What you have to do: Go through the data and retrieve each line that includes the string "image".

Data supplied:
····················
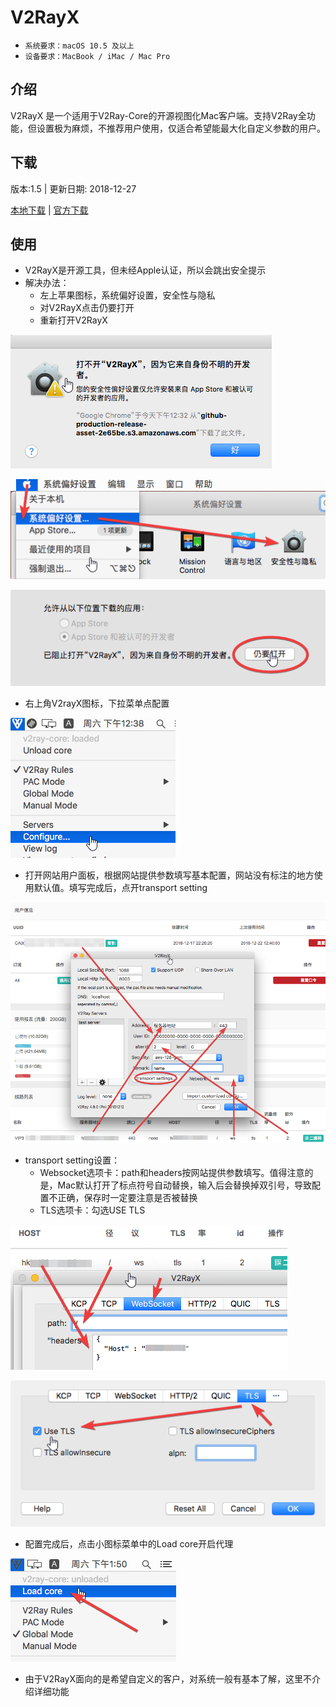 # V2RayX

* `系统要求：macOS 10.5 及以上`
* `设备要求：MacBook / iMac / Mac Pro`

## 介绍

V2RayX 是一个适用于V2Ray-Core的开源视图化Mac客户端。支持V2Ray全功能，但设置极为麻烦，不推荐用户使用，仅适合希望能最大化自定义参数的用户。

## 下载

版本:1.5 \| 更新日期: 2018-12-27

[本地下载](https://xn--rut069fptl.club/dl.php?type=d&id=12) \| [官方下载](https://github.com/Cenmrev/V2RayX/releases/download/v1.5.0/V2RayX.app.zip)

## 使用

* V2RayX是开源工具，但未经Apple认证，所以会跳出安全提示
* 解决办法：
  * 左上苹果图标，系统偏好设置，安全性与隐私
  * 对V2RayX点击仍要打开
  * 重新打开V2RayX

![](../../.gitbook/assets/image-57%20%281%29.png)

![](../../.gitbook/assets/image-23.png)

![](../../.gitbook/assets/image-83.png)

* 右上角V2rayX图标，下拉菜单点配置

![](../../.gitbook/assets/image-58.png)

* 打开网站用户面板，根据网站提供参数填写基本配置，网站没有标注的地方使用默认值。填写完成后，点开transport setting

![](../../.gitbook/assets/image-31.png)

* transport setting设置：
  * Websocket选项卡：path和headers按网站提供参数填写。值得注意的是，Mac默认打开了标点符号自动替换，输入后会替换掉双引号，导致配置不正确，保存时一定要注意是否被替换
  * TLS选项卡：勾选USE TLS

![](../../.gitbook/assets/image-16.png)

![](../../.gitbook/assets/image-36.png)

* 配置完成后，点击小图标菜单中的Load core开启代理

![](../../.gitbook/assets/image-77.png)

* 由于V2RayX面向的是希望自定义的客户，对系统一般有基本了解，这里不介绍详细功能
····················
Answer to this exercise:
![](../../.gitbook/assets/image-57%20%281%29.png)
![](../../.gitbook/assets/image-23.png)
![](../../.gitbook/assets/image-83.png)
![](../../.gitbook/assets/image-58.png)
![](../../.gitbook/assets/image-31.png)
![](../../.gitbook/assets/image-16.png)
![](../../.gitbook/assets/image-36.png)
![](../../.gitbook/assets/image-77.png)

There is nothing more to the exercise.